Dalle scarne notizie biografiche sui due (intervista a Jim Hall) sembra che la proposta sia venuta da Bill Evans nel modo più semplice, tipo "Ti andrebbe di fare un disco, magari solo noi due in duo?". Quel che è certo è che la realizzazione fu così perfetta ed equilibrata che ancora oggi si impone come un modello di raffinatezza e, cosa più importante, si ascolta con il godimento assoluto che solo un disco senza tempo può dare, e questo non solo grazie alla tecnica ineccepibile dei due musicisti, ma anche grazie ad un "lifting" di registrazione che non fa apparire neanche una ruga in un disco che è pur sempre datato 1962. Come succede per i grandi solisti classici, che quando suonano musica da camera in duo (o in trio) dimenticano per un po' il loro narcisismo da primedonne e i loro sfoggi di bravura, così in questo saggio esemplare di "jazz da camera" il chitarrista è al servizio del pianista e viceversa, e per tutto il disco sembra di cogliere una tacita intesa nello scambiarsi le parti di solista e accompagnatore, spesso più volte all'interno dello stesso brano. Se Bill Evans esce allo scoperto con il suo tocco felpato, più classico che jazz, ecco che Jim Hall lo copre con note essenziali e staccate, e altrettanto fa il piano di Bill quando la chitarra di Jim sgrana le sue tenere collane di note perlacee (chi è abituato alle fragorose chitarre rock rimarrà un po' sorpreso dalla tanta delicatezza che si può estrarre da questo strumento).
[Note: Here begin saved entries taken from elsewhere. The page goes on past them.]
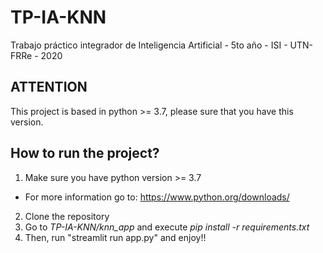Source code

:# TP-IA-KNN

Trabajo práctico integrador de Inteligencia Artificial - 5to año - ISI - UTN-FRRe - 2020

## ATTENTION

This project is based in python >= 3.7, please sure that you have this version.

## How to run the project?

1. Make sure you have python version >= 3.7
* For more information go to: https://www.python.org/downloads/
2. Clone the repository
3. Go to <i>TP-IA-KNN/knn_app</i> and execute <i>pip install -r requirements.txt</i>
4. Then, run "streamlit run app.py" and enjoy!!

<!-- First, go to the knn_app "cd knn_app".
Run "python setup.py install"
Check, that all dependencies are installed
Then, run "streamlit run app.py" and enjoy!! -->
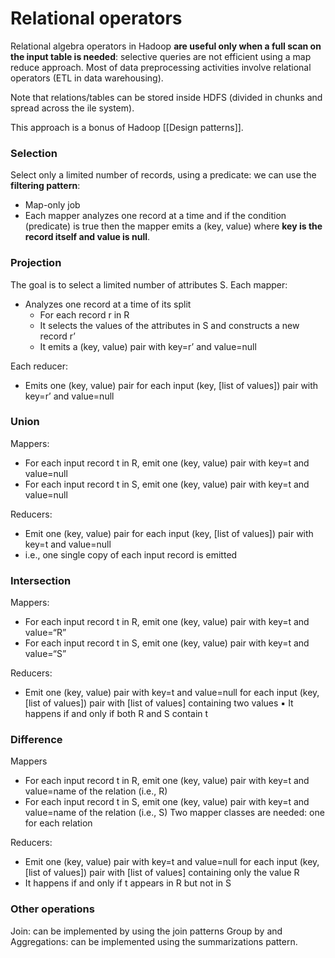 # Relational operators

Relational algebra operators in Hadoop **are useful only when a full scan on the input table is needed**: selective queries are not efficient using a map reduce approach.
Most of data preprocessing activities involve relational operators (ETL in data warehousing).

Note that relations/tables can be stored inside HDFS (divided in chunks and spread across the ile system).

This approach is a bonus of Hadoop [[Design patterns]].
### Selection

Select only a limited number of records, using a predicate: we can use the **filtering pattern**:
- Map-only job
- Each mapper analyzes one record at a time and if the condition (predicate) is true then the mapper emits a (key, value) where **key is the record itself and value is null**.

### Projection

The goal is to select a limited number of attributes S.
Each mapper:
- Analyzes one record at a time of its split
	- For each record r in R
	- It selects the values of the attributes in S and constructs a new record r’
	- It emits a (key, value) pair with key=r’ and value=null

Each reducer:
- Emits one (key, value) pair for each input (key, \[list of values\]) pair with key=r’ and value=null

### Union

Mappers:
- For each input record t in R, emit one (key, value) pair with key=t and value=null
- For each input record t in S, emit one (key, value) pair with key=t and value=null

Reducers:
- Emit one (key, value) pair for each input (key, \[list of values\]) pair with key=t and value=null
- i.e., one single copy of each input record is emitted

### Intersection

Mappers:
- For each input record t in R, emit one (key, value) pair with key=t and value=“R”
- For each input record t in S, emit one (key, value) pair with key=t and value=“S”

Reducers:
- Emit one (key, value) pair with key=t and value=null for each input (key, \[list of values\]) pair with \[list of values\] containing two values
▪ It happens if and only if both R and S contain t

### Difference

Mappers
- For each input record t in R, emit one (key, value) pair with key=t and value=name of the relation (i.e., R)
- For each input record t in S, emit one (key, value) pair with key=t and value=name of the relation (i.e., S)
Two mapper classes are needed: one for each relation

Reducers:
- Emit one (key, value) pair with key=t and value=null for each input (key, \[list
of values\]) pair with \[list of values\] containing only the value R
- It happens if and only if t appears in R but not in S

### Other operations

Join: can be implemented by using the join patterns
Group by and Aggregations: can be implemented using the summarizations pattern.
La scelta dei brani è quella tipica degli altri lavori di Bill Evans: spiccano standards classici come "My Funny Valentine" (Rodgers-Hart) e "Stairway To The Stars" (Parish), più un delizioso valzerino firmato John Lewis ("Skating In Central Park" ), e altre melodie meno famose ma altrettanto adatte ad essere prese come spunto per un dolce e saggio chiacchierio tra pianoforte e chitarra. La sola e bellissima "Romain" è opera di uno dei due (Jim Hall), ma fin dall'introduzione pianistica si può notare che il Gershwin delle "Piano Songs" non è stato dimenticato dal nostro chitarrista. Ma è veramente impossibile trovare qualcosa che non va: di eccessi non se ne parla nemmeno, di noia meno che mai, nonostante che una cinquantina di minuti di musica dolce e melodica, di soffici "ballads" come "I Hear A Rhapsody" e "I'm Getting Sentimental Over You" possano far nascere questo timore.

C'è poco da fare: quando la tecnica è così assoluta e la sapienza nell'interpretare brani non sempre di prim'ordine è tale da trasformarli in altrettanti gioielli, allora si può anche fare a meno o quasi del ritmo, pur rimanendo nel jazz. Sublimato, dall'aspetto trasparente e quasi incorporeo, eppure grande jazz immortale.